Io sono Prometeo che commise hybris verso gli dei

Ah, cane d’un’aquila che dilani il mio petto e divori il mio fegato e dannata sia tu  razza degli uomini che ho amato fino alla tracotanza!  Zeus mi maledisse tanto da condannarmi ad un orrore insostenibile per l’eternità.
 Il vizio peggiore, l’avarizia, rese i Titani non più graditi al dio e fu per questo che iniziò tra gli abitanti dell’Olimpo e quelli della Terra una lotta senza eguali. Io presi le parti del padre degli dei e in seguito venni ammesso ad assistere alla nascita della figlia Atena dalla sua stessa testa presso la dimora celeste.
Egli si fidò di me e mi incaricò di forgiare la razza degli uomini con il fango e il fuoco divino ed io amai subito le mie creature e per loro rubai intelligenza e memoria dallo scrigno della mia amica Atena perché divenissero capaci e potenti.  Accortosi di ciò Zeus distrusse quei doni pericolosi per loro e mi ammonì e mi perdonò.

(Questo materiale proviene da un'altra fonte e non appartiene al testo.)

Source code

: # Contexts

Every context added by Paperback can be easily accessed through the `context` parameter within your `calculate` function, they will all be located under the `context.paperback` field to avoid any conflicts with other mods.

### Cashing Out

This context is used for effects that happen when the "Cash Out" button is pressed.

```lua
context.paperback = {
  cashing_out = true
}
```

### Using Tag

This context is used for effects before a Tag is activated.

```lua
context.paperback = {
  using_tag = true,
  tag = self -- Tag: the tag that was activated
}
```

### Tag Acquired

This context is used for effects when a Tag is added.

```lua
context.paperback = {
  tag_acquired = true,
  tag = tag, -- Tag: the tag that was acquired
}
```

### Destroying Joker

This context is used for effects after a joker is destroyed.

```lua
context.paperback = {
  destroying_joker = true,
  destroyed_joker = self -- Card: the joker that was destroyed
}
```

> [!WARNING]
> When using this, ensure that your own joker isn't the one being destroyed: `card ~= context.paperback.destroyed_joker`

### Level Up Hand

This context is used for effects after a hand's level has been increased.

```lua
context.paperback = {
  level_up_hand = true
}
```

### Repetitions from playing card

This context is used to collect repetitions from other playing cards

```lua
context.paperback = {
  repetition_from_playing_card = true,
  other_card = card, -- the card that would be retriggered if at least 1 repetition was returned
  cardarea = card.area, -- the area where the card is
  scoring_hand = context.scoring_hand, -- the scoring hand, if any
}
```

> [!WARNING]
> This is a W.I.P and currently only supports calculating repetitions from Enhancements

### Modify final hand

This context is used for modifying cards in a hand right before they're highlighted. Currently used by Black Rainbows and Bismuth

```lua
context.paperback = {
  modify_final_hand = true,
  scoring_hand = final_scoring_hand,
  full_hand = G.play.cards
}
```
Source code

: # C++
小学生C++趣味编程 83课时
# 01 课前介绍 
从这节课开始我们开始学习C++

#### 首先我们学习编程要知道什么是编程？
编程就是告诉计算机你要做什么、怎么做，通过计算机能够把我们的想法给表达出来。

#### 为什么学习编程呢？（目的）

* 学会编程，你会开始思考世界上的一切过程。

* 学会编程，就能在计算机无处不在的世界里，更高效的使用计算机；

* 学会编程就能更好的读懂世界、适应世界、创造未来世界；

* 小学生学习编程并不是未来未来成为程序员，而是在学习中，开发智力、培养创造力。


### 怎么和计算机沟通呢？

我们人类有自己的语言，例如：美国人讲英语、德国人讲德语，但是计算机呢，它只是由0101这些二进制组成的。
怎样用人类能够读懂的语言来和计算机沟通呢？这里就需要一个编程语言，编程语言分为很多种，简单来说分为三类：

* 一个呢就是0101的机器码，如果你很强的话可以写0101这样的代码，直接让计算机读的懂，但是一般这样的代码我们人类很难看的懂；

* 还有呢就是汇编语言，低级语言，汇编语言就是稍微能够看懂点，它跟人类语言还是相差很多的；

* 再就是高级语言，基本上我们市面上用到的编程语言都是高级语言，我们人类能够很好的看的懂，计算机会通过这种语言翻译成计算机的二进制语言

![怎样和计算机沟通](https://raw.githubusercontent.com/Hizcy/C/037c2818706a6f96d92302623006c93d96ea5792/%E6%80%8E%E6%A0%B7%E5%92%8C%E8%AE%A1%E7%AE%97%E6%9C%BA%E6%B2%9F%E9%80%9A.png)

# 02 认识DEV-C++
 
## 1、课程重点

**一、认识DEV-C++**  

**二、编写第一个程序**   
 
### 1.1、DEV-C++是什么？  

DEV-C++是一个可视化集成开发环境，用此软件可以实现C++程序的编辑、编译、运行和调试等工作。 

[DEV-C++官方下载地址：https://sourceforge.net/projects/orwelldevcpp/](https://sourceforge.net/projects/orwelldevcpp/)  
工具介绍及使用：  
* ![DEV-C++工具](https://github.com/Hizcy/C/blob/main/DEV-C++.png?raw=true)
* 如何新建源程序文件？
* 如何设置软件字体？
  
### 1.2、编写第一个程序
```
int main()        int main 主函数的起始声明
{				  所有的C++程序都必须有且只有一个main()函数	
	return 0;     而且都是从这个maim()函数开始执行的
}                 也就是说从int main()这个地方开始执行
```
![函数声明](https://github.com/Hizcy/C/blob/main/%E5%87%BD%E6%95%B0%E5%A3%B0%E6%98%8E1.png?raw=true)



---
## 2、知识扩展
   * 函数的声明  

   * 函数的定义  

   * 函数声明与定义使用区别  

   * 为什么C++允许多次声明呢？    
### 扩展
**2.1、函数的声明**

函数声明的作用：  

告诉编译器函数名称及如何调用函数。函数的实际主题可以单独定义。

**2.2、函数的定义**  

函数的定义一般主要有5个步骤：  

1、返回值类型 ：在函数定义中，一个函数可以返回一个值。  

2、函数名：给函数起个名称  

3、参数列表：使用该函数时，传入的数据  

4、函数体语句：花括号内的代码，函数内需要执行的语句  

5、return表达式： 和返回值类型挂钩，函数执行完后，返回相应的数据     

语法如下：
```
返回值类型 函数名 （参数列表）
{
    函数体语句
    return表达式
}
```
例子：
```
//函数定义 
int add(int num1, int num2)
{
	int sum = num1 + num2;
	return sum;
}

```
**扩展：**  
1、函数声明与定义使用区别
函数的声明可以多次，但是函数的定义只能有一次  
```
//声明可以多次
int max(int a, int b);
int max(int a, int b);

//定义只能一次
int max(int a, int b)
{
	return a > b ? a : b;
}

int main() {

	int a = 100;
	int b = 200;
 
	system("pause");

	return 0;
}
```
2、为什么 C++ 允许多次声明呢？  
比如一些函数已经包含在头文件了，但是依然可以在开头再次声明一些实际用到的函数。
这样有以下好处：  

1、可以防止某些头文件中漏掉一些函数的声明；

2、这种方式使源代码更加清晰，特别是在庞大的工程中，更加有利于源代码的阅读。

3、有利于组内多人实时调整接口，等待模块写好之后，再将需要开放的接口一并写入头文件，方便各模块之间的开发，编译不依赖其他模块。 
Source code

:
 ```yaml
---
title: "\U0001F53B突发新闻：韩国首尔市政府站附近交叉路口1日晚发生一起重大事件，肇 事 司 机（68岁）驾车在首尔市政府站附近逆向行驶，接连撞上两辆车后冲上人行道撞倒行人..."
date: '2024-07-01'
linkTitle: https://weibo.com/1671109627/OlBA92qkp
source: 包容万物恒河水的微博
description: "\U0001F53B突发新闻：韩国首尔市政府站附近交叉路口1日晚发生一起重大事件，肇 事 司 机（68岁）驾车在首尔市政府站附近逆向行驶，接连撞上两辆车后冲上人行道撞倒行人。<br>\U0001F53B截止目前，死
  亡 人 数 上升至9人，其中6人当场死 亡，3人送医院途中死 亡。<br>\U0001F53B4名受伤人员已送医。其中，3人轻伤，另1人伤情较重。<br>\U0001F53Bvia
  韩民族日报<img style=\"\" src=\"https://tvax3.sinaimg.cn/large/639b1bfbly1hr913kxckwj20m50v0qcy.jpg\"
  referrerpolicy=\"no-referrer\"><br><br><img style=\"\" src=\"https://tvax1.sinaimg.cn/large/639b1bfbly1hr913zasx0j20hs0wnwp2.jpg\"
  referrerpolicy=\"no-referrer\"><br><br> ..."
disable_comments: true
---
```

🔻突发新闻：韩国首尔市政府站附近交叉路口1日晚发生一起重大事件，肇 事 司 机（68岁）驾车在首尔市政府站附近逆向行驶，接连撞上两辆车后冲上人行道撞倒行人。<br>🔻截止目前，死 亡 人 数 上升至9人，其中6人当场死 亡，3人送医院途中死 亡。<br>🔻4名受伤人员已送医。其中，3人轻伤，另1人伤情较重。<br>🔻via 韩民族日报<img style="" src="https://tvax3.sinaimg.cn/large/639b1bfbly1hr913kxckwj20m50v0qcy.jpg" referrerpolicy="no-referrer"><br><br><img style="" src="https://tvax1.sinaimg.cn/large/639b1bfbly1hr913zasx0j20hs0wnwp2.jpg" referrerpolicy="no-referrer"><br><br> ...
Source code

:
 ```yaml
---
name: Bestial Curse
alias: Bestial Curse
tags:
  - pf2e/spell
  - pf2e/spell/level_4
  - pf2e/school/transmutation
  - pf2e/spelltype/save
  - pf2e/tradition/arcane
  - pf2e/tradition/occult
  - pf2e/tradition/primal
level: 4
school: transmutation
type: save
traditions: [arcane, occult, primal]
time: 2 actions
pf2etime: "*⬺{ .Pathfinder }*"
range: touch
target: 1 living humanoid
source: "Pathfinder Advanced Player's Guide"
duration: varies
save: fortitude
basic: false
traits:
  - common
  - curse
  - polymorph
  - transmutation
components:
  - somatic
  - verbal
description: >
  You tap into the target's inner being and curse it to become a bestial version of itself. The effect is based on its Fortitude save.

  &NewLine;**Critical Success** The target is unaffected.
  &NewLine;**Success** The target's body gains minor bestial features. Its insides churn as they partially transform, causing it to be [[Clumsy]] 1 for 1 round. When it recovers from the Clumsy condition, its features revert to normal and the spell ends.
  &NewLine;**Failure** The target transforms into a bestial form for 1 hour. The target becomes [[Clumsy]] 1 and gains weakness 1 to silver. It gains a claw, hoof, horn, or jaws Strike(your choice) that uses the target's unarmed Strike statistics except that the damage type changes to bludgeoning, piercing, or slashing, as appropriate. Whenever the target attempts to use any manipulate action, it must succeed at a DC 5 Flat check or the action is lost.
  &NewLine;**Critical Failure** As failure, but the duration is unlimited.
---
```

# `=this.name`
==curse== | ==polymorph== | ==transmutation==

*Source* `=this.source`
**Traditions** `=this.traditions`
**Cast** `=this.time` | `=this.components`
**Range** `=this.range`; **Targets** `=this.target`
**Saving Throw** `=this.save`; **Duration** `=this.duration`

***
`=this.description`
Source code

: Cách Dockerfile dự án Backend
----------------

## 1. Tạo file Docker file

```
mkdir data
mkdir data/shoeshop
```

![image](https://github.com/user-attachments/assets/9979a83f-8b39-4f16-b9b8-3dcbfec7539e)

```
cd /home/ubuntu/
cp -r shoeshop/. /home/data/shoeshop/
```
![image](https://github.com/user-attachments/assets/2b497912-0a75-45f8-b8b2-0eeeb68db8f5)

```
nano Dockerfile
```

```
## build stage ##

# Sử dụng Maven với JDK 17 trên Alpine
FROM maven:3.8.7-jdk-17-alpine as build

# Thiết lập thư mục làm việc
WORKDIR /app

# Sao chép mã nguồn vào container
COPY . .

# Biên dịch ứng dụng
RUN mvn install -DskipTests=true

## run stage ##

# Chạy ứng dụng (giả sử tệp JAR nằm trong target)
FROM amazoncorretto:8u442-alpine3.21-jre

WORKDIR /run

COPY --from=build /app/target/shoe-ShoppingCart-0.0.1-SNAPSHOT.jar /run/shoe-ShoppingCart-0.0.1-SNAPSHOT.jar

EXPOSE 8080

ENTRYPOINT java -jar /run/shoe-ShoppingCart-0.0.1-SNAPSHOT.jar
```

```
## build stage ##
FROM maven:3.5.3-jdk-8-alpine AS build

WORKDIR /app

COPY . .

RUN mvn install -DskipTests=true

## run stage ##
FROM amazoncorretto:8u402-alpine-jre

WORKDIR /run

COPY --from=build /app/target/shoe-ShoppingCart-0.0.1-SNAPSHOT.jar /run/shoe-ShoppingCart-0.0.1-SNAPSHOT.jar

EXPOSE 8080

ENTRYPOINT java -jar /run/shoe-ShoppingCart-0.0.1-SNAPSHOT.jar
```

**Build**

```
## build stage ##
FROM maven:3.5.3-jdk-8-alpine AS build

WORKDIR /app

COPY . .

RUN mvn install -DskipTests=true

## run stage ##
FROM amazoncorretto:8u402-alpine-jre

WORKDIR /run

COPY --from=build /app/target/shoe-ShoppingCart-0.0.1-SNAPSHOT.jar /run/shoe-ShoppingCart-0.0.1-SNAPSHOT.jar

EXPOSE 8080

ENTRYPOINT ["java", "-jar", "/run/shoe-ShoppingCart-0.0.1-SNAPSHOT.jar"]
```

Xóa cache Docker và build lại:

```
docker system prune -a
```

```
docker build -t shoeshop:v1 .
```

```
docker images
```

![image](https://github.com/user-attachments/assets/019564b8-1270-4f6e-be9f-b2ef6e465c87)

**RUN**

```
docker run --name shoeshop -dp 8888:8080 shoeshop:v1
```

Al tempo di cui parlo gli uomini venivano ammessi alla presenza degli dei e insieme trascorrevano sereni momenti conviviali e fu durante una di queste riunioni che il padre celeste mi chiese di dividere un bue: con un inganno diedi la parte con la carne agli uomini e quella con le ossa agli dei per vendicare le mie creature del duro atteggiamento di Zeus nei loro riguardi. Non tollerando oltre l’affronto ma non volendo colpirmi direttamente perché mi amava, il dio fra gli dei lanciò una maledizione sui miei figli che da quel momento divennero mortali e tolse loro il fuoco. Afflitto e deluso perciò mi recai da Atena e le chiesi di farmi entrare di notte nell'Olimpo per prendere una torcia dal carro di Elio e portarlo alle mie creature. 
Fu così che Zeus, resosi conto di quanto avessi combinato, decise di punirmi ferocemente: diede ordine di  incatenarmi, nudo, nella zona più alta e più esposta alle intemperie e di conficcarmi una colonna nel corpo, inviò poi un'aquila perché mi squarciasse il petto e mi dilaniasse il fegato, (che mi ricresce durante la notte), giurando di non staccarmi mai più da quella roccia.
Io sono Prometeo che commise hybris verso gli dei.